Opened over in the town of Goshen by the late Mildred Rowe in 1947 as a mom and pop barbecue café called Perk’s, this once-homey eatery has become a sprawling roadside enterprise. Its long-lasting fame and its location at the end of exit ramp #222 off I-81 attract crowds on busy travel weekends and customers often have to wait for a table. Even back in the 1970s, when we came across it while researching early Roadfood, it had grown into something more than a tucked-away little gem. But Mrs. Rowe was still in charge and the place glowed with her personality. Several years later, in 1998, reviewing it for Gourmet magazine, we wrote, “Mrs. Rowe’s is a reminder that the word restaurant refers to restoring one’s self, body and spirit… A visit with Mrs. Rowe is an encounter with a culinary life-force that makes the world go round.”

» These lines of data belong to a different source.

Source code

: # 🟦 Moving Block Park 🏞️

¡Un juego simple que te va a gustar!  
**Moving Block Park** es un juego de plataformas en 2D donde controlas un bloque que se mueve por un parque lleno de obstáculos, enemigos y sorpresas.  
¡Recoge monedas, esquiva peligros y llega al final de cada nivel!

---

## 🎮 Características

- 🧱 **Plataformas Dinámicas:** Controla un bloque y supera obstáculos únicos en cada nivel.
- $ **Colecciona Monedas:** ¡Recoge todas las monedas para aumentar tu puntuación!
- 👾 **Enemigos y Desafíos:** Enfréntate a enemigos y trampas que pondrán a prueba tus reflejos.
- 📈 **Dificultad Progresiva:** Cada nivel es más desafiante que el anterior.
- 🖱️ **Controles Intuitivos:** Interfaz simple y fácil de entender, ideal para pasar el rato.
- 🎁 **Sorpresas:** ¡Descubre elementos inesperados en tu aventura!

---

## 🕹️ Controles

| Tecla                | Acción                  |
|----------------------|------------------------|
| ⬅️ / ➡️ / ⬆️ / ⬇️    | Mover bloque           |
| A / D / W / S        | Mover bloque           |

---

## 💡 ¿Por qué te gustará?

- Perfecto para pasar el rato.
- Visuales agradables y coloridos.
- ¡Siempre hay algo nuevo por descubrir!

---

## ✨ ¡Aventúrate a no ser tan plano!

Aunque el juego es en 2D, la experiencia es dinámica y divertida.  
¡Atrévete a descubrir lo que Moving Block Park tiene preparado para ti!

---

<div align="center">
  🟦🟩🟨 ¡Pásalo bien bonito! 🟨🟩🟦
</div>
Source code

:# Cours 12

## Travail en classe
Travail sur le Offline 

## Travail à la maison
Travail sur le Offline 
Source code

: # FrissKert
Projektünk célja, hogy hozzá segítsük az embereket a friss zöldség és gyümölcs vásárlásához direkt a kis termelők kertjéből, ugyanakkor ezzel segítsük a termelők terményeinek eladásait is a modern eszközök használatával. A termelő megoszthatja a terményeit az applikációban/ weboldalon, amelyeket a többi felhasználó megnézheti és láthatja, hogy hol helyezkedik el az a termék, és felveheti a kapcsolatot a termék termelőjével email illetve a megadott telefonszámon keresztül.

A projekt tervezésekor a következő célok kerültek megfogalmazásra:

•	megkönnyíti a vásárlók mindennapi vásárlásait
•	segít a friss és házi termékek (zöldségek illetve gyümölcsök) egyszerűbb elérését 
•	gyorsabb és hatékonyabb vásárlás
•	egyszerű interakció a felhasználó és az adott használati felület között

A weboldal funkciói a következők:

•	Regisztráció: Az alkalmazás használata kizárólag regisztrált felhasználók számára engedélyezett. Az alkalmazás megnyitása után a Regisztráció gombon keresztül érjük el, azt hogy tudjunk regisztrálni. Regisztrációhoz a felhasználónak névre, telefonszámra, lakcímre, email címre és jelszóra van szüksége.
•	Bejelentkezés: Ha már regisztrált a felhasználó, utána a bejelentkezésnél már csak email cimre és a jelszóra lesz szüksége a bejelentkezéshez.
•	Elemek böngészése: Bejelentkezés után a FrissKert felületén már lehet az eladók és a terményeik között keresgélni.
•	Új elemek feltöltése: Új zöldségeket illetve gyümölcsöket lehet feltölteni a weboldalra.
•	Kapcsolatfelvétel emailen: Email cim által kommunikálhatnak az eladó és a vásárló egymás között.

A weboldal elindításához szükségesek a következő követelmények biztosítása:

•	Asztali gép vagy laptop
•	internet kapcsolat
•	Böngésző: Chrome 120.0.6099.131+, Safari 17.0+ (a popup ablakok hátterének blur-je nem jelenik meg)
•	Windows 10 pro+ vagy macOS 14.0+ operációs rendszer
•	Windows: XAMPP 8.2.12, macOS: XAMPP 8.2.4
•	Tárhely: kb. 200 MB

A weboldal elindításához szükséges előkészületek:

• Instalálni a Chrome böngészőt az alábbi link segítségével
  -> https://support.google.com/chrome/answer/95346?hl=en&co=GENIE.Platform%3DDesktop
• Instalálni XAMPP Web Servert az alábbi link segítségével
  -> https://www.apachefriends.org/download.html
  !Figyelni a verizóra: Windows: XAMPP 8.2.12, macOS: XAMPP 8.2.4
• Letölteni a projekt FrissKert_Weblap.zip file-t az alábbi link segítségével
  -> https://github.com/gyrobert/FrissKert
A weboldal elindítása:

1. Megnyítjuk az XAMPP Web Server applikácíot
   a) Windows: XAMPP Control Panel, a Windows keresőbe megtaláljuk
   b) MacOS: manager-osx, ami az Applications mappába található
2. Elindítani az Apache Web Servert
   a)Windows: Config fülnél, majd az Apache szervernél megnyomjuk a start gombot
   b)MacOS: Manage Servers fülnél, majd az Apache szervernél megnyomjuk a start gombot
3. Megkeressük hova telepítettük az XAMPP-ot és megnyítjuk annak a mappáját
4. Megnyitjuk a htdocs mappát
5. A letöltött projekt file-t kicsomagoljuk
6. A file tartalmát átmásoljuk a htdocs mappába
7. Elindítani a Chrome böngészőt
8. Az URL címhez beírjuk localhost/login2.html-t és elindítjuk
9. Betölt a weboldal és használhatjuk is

Mildred Rowe passed away in 2003. Her restaurant remains in the family (now run by grandkids); and just because it has become a beacon for traveling hordes does not mean we’ve expunged it from the roster of good eats. For one thing, it really is convenient if one needs breakfast, lunch, or dinner just yards from the interstate. More important, it’s hard not to like the kitchen’s freshly-baked biscuits and sticky buns, crunchy fried chicken with mashed potatoes and/or mac ‘n’ cheese on the side, the pork chop and stewed apple plate, and pies of every stripe, including mince in the autumn. It is a repertoire of dishes like you find in Cracker Barrel, but more genuinely country. A few forkfuls into such food and it becomes easy to drop any prejudice engendered by Mrs. Rowe’s conspicuous success.
Despite its tourist-attraction ambience, Mrs. Rowe’s maintains a staff who are sincere and never less than courteous.